[Saved entries]
━━━━━━━━

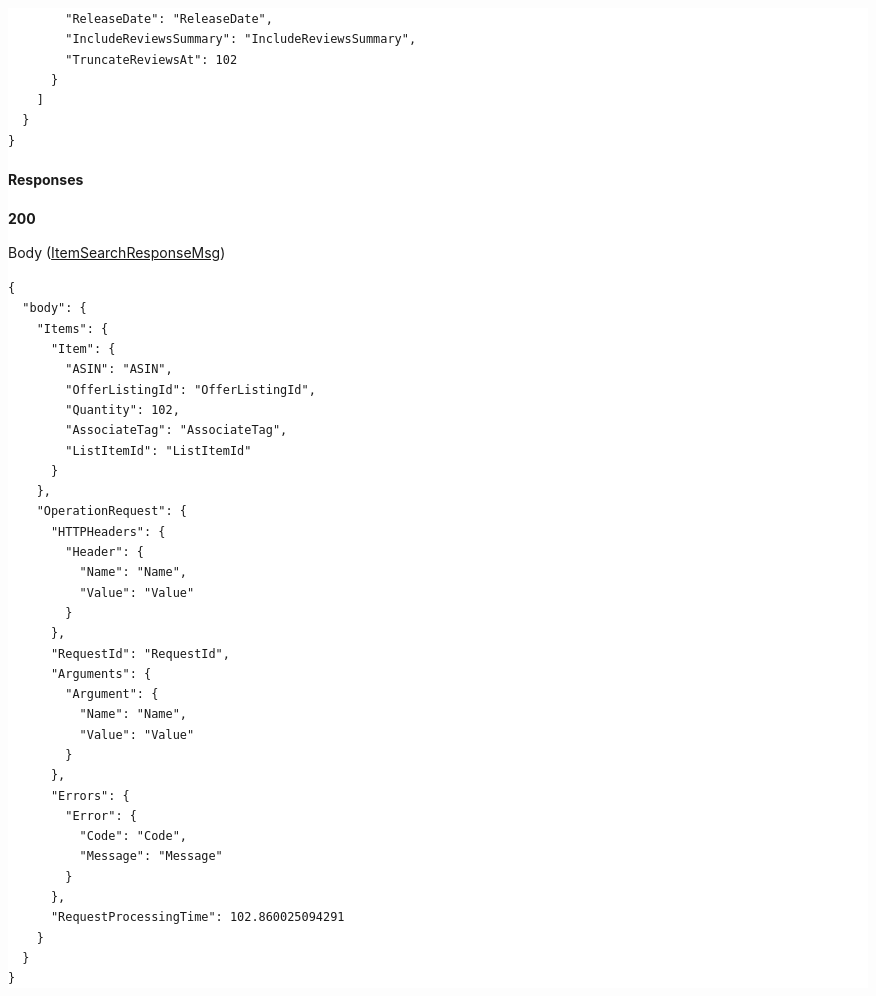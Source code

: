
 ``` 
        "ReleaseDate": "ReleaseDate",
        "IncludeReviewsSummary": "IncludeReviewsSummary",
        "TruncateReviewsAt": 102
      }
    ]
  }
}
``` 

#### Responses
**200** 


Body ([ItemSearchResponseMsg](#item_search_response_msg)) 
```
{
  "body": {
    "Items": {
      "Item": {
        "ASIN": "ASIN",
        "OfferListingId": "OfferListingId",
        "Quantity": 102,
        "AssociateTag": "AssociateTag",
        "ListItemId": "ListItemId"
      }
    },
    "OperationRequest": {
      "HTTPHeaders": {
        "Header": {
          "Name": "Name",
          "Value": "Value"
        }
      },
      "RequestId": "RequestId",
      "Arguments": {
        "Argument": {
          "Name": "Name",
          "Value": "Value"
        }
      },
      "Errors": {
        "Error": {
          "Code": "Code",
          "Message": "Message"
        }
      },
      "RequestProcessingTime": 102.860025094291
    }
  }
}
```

━━━━━━━━

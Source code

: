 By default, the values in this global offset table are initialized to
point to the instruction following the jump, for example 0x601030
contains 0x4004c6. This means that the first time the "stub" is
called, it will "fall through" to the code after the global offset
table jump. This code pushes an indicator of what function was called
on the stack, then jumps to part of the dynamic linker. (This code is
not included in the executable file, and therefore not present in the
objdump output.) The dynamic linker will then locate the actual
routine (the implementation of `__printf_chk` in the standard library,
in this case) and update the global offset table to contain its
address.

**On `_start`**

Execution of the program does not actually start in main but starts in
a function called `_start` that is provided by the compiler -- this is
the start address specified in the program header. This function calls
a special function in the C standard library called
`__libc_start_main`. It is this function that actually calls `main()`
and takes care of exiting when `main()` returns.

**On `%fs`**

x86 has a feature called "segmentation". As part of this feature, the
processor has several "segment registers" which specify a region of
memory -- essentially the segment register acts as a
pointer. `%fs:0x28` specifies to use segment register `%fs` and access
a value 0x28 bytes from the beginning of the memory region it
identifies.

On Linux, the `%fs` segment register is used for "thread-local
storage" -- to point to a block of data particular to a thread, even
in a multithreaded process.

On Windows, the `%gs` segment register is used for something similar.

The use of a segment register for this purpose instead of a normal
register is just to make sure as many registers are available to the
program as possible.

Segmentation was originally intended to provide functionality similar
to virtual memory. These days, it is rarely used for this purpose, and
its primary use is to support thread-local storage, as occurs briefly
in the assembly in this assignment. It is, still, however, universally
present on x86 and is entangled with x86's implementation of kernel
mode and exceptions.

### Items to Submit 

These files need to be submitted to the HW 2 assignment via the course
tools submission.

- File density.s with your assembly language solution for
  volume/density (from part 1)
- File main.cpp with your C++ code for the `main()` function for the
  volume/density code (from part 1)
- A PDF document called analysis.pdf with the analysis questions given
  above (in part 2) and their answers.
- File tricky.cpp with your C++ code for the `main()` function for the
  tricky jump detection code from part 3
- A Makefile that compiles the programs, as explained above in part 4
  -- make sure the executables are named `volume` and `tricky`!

━━━━━━━━

Going through the entries above, show each line that contains "purpose".

*EXERCISE OUTPUT*
The use of a segment register for this purpose instead of a normal
to virtual memory. These days, it is rarely used for this purpose, and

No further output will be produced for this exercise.